For a guy who has lived the best part of my
life in Pune, where girls have as much facial hair as those Shivaji statues
everywhere, Delhi is like a paradise, a heaven full of clean shaven hairless
female beauty. For the best part of my initial two months in Delhi I used to never
look beyond those waxed blemish free legs and speck free underarms. I feel hands
especially underarms have been unjustifiably down the pecking order in
selection criteria by guys – but for me they would be near the very top. And if
you’re in Delhi, the girls make sure they expose you to a copious amount of skin,
putting you in a daze difficult to come out of if you happen to have the
fetishes like I do. It would have taken around a month for me to grow over it,
and pull up the courage to approach a girl and strike a conversation.

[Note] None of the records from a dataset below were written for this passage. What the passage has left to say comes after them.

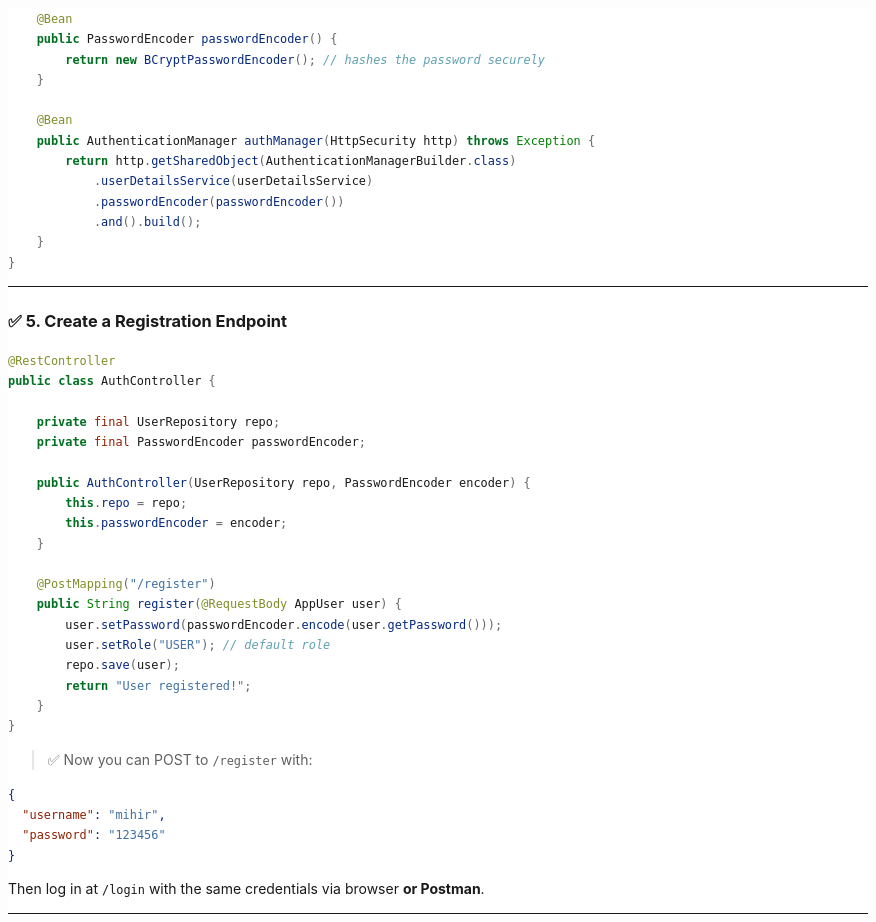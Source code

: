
 ```java
    @Bean
    public PasswordEncoder passwordEncoder() {
        return new BCryptPasswordEncoder(); // hashes the password securely
    }

    @Bean
    public AuthenticationManager authManager(HttpSecurity http) throws Exception {
        return http.getSharedObject(AuthenticationManagerBuilder.class)
            .userDetailsService(userDetailsService)
            .passwordEncoder(passwordEncoder())
            .and().build();
    }
}
```

---

### ✅ 5. Create a Registration Endpoint

```java
@RestController
public class AuthController {

    private final UserRepository repo;
    private final PasswordEncoder passwordEncoder;

    public AuthController(UserRepository repo, PasswordEncoder encoder) {
        this.repo = repo;
        this.passwordEncoder = encoder;
    }

    @PostMapping("/register")
    public String register(@RequestBody AppUser user) {
        user.setPassword(passwordEncoder.encode(user.getPassword()));
        user.setRole("USER"); // default role
        repo.save(user);
        return "User registered!";
    }
}
```

> ✅ Now you can POST to `/register` with:

```json
{
  "username": "mihir",
  "password": "123456"
}
```

Then log in at `/login` with the same credentials via browser **or Postman**.

---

Only for me to repent later. Its best left
when they are unspoken to and you end up ogling from a distance. The
realization occurred late, but in time for me to chalk out Vikram’s Hierarchy
of Delhi Girls for the greater good of mankind – A foolproof strategy to determine
your scoring pattern needs.
Hierarchy #1: HOT BIMBOS
Their typical characteristics are hotness
peppered with an overdose of more hotness. For the people in this category are
just that – INSANELY HOT!! And it’s best if you let your dreams tingle from a
distance and not even remotely attempt to talk any intelligent stuff with them.
There are good chances that you’ll voluntarily lay yourself prey to the tigers
in Jim Corbett. Found only in a group of three or four with a dotted pink bag
in places like Select City and Big Chill areas. The easiest way to spot them
would be to wait and watch out for their periodic giggling at some absurdly inane
and dumb object or person.
Best to sit and watch from a distance, or get
ready for a 100m dash at a speed Usain can’t Bolt if you feel they are walking
up to you to pick up a conversation.
Hierarchy #2: THE PUNJ EFFECT
Overarching subset of hierarchy #1 added with
a little splash of more beauty replacing the only hotness content of #1 set. A splash
of bindaas debonair attitude coupled with a better grammatical hold English and
a heavy Punjabi accent to differentiate them from hierarchy #1. Very open and extremely
forward looking to try out new things in life.
Best option to try out your luck if you can
somehow overcome two giant turban clad (yellow and pink) brothers and an
I-have-more-hair-than-a-bear father. If you can negotiate them this hierarchy
is definitely the best bet, or be prepared for some ball crushing when they
start their trucks.
My quick tip is to make an attempt if you
find thin Punjabi family members, but then a thin Punjabi is an oxymoron.
Hierarchy #3: ALMA MATTER SHIT
Highly associated with the hierarchies 1 and
2, many of them will be their best buddies and also the fucking moral police
dissuading them of the rightful pleasures of life of that age. Invariably from
a middle-class background with a dad owning Maruti car and patriarchal lineage
to a Bong or a Mallu, and currently pursuing a degree in either D.U or St.
Stephens or JNU. Invariably snobbish and pricey about anything in life, will
have sound opinions and would be hoping the moral high ground on matters of
national importance. Highly average looking accentuated by an excessive use of
a Pallika Bazaar perfume, barring a small minority this hierarchy is majorly laden
with tasteless people evident from their Samsung phones.
Best way to spot them is if you find them
starting and ending a conversation with their Alma Matter, or the easier option
would be to just watch out for their phones. Generally disgruntled lot who
presents a high scoring probability, but, think twice before doing anything.
Hierarchy #4: THE HAUZ KHAS ONES
The
one who occupy the highest order in Vikram’s hierarchy, and easily the only worthy
ones where intelligence and beauty sits wonderfully on them. Generally found in
places like Hauz Khas, Oxford Cha Bar reading a novel or skimming The Hindu or
The Caravan, or blindly choose the one possessing an iPhone to be from this
hierarchy. You will find them with minimal make up, wearing a mild fragrance of
Chanel mostly in a simple tee-jean combo. The chances are that you’ll find them
always ready for a nice conversation, be prepared for a heavy dose of “You bet”
and “Kidding Atrocious” in their talk and also to be swept off by a highly
engaging smile.
The next time you meet such kind of people,
do remember to act quick, depending on their return flight from Delhi.